Penny Lane, réalisatrice.

Pays : États-Unis
Année de production : 2016
Durée : 1H19
L’histoire presque vraie de John Romulus Brinkley, un docteur du Kansas qui a découvert en 1917 qu’il pouvait soigner l’impuissance des hommes en leur greffant des testicules de boucs. À partir de là, l’histoire devient de plus en plus bizarre.

Je ne vais pas vous le cacher, avec un sujet comme celui-ci, je m’attendais à un film bien absurde et burlesque. Et même si le film ne m’a pas comblé sur cet aspect, damned, je dois bien avouer qu’il m’a apporté quelque chose auquel je ne m’attendais pas.

Le postulat de base, un médecin d’un petit bled pourri qui greffe des gonades, semble tout droit sorti d’une mauvaise série B, mais le documentaire de Penny Lane a bien plus à offrir. En effet, au-delà de son sujet, Nuts! est un très bel exercice de style sous bien des aspects.

Sur son fond d’abord. La réalisatrice de Our Nixon, un autre documentaire historique, a choisi un angle intéressant pour nous raconter la vie du docteur John Romulus Brinkley. Au travers de plusieurs grands chapitres, elle nous retrace les différentes grandes étapes de sa vie, allant de l’expansion de son cabinet de médecin en hôpital, de sa carrière politique et de sa fortune, ou encore de son apport révolutionnaire au monde de la radio.

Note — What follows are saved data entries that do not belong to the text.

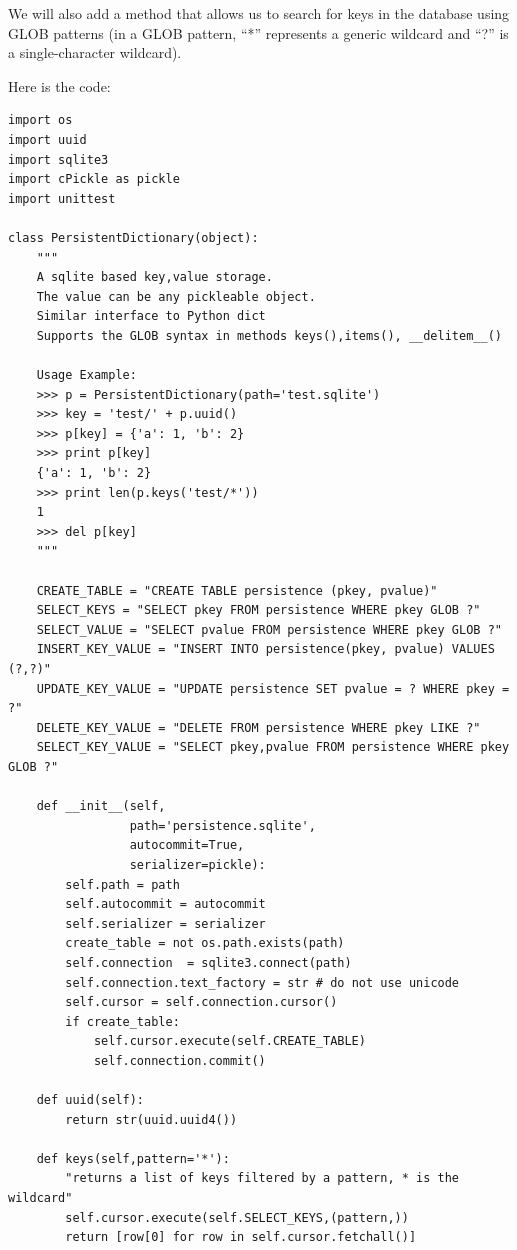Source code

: \documentclass[justified,sixbynine]{tufte-book}
\def\ft{\small\tt}
\theoremstyle{plain}%
\theoremstyle{definition}
\theoremstyle{remark}
\begin{document}
\begin{fullwidth}
We will also add a method that allows us to search for keys in the database using GLOB patterns (in a GLOB pattern, ``*'' represents a generic wildcard and ``?'' is a single-character wildcard).

Here is the code:


\begin{lstlisting}[caption={in file: {\ft nlib.py}}]
import os
import uuid
import sqlite3
import cPickle as pickle
import unittest

class PersistentDictionary(object):
    """
    A sqlite based key,value storage.
    The value can be any pickleable object.
    Similar interface to Python dict
    Supports the GLOB syntax in methods keys(),items(), __delitem__()

    Usage Example:
    >>> p = PersistentDictionary(path='test.sqlite')
    >>> key = 'test/' + p.uuid()
    >>> p[key] = {'a': 1, 'b': 2}
    >>> print p[key]
    {'a': 1, 'b': 2}
    >>> print len(p.keys('test/*'))
    1
    >>> del p[key]
    """

    CREATE_TABLE = "CREATE TABLE persistence (pkey, pvalue)"
    SELECT_KEYS = "SELECT pkey FROM persistence WHERE pkey GLOB ?"
    SELECT_VALUE = "SELECT pvalue FROM persistence WHERE pkey GLOB ?"
    INSERT_KEY_VALUE = "INSERT INTO persistence(pkey, pvalue) VALUES (?,?)"
    UPDATE_KEY_VALUE = "UPDATE persistence SET pvalue = ? WHERE pkey = ?"
    DELETE_KEY_VALUE = "DELETE FROM persistence WHERE pkey LIKE ?"
    SELECT_KEY_VALUE = "SELECT pkey,pvalue FROM persistence WHERE pkey GLOB ?"

    def __init__(self,
                 path='persistence.sqlite',
                 autocommit=True,
                 serializer=pickle):
        self.path = path
        self.autocommit = autocommit
        self.serializer = serializer
        create_table = not os.path.exists(path)
        self.connection  = sqlite3.connect(path)
        self.connection.text_factory = str # do not use unicode
        self.cursor = self.connection.cursor()
        if create_table:
            self.cursor.execute(self.CREATE_TABLE)
            self.connection.commit()

    def uuid(self):
        return str(uuid.uuid4())

    def keys(self,pattern='*'):
        "returns a list of keys filtered by a pattern, * is the wildcard"
        self.cursor.execute(self.SELECT_KEYS,(pattern,))
        return [row[0] for row in self.cursor.fetchall()]


\end{lstlisting}
\end{fullwidth}
\end{document}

Tout dans la vie du docteur est remarquable. Illustration du rêve américain, il s’est construit  et s’est défendu seul devant les attaques. On nous le présente comme un grand homme, un combattant. Penny Lane nous construit pendant plus d’une heure la légende d’un homme, un révolutionnaire qu’on a cherché à casser, pour finalement nous prendre à revers comme lui-même l’a fait avec ses adorateurs, constituant ainsi la vraie force du métrage.

Vrai tour de force de réalisation, à base de témoignages en prises de vues réelles, de lectures de lettres et autre reconstitutions animées, on croit mordicus à l’histoire de Brinkley pour tomber de haut dans un procès final éclatant bourré de révélations. Penny Lane transforme ainsi son documentaire plutôt classique en leçon sur l’approche que l’on peut avoir des gens, tout en captivant son audience.

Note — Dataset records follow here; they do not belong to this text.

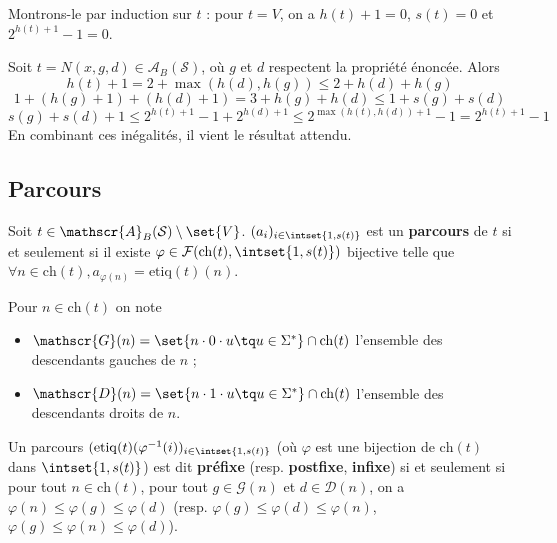 \documentclass{scrartcl}
\begin{document}
			\begin{demo}
				\item Montrons-le par induction sur $t$ : pour $t = V$, on a $h(t) + 1= 0$, $s(t) = 0$ et $2^{h(t)+1}-1 = 0$.
				\item Soit $t = N(x,g,d) \in \mathscr{A}_B(\mathcal{S})$, où $g$ et $d$ respectent la propriété énoncée.
					Alors 
					\[
						h(t) + 1 = 2 + \max(h(d), h(g)) \leq 2 + h(d) + h(g) 
					\]
					\[
						1 + (h(g)+1) + (h(d)+1) = 3 + h(g) + h(d) \leq 1 + s(g) + s(d)
					\]
					\[
						s(g) + s(d) + 1 \leq 2^{h(t) + 1} - 1 + 2^{h(d) + 1} \leq 2^{\max(h(t),h(d)) + 1} - 1 = 2^{h(t)+1}-1
					\]
					En combinant ces inégalités, il vient le résultat attendu.
			\end{demo}

		\subsection{Parcours}
			Soit $t \in \mathscr{A}_B(\mathcal{S})\setminus\set{V}$.
			$(a_i)_{i\in\intset{1,s(t)}}$ est un \textbf{parcours} de $t$ si et seulement si il existe $\varphi \in \mathcal{F}(\mathrm{ch}(t), \intset{1,s(t)})$ bijective telle que $\forall n \in \mathrm{ch}(t), a_{\varphi(n)} = \text{etiq}(t)(n)$.

			Pour $n \in \mathrm{ch}(t)$ on note 
			\begin{itemize}
				\item $\mathscr{G}(n) = \set{n\cdot 0 \cdot u \tq u \in \Sigma^*} \cap \mathrm{ch}(t)$ l'ensemble des descendants gauches de $n$ ;
				\item $\mathscr{D}(n) = \set{n\cdot 1 \cdot u \tq u \in \Sigma^*} \cap \mathrm{ch}(t)$ l'ensemble des descendants droits de $n$.
			\end{itemize}

			
			Un parcours $(\mathrm{etiq}(t)(\varphi^{-1}(i))_{i \in \intset{1,s(t)}}$ (où $\varphi$ est une bijection de $\mathrm{ch}(t)$ dans $\intset{1, s(t)}$)
			est dit \textbf{préfixe} (resp. \textbf{postfixe}, \textbf{infixe}) si et seulement si pour tout $n \in \mathrm{ch}(t)$, pour tout $g \in \mathscr{G}(n)$ et $d \in \mathscr{D}(n)$,
			on a $\varphi(n) \leq \varphi(g) \leq \varphi(d)$ (resp. $\varphi(g) \leq \varphi(d) \leq \varphi(n)$, $\varphi(g) \leq \varphi(n) \leq \varphi(d)$).
\end{document}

Un tour de force appuyé par une utilisation intelligente de l’animation, remplaçant ici des images de reconstitutions qui n’existent pas, mais aussi pour illustrer des propos du docteur ou de ses détracteurs. Le tout dans un style d’animation traditionnel très basique, pour ne pas dire moche, qui apporte un certain charme rétro collant très bien au sujet.

Rien de bien original me direz-vous, mais Penny Lane joue avec cette animation basique pour faire passer des émotions liées aux différents chapitres qui construisent le film. Les débuts du protagoniste sont très bruts, sans couleurs, à l’image de la naissance de sa carrière, pour changer progressivement vers un style plus riche visuellement quand il en est à son apogée. Un exercice de style intéressant qui sert très bien le propos.

Penny Lane fait très fort avec Nuts!, son vrai faux documentaire sur l’histoire presque vraie de John Romulus Brinkley. En prenant à revers ses spectateurs, elle nous offre un film vraiment sympathique, à la fois drôle et prenant, qui pourrait cependant perdre ceux qui attendaient uniquement de l’absurde. Dommage pour eux, mais pour les autres, c’est un régal !

 

l'auteur

David

On dit souvent que les loutres, c'est cool. Et bien on a raison et même plus encore. David en est justement une, de celles qui aiment manger des kg de films d'animation et en parler par ici. On dit aussi qu'il le fait parce qu'il aime les coups de fouet d'Anthony, mais chut !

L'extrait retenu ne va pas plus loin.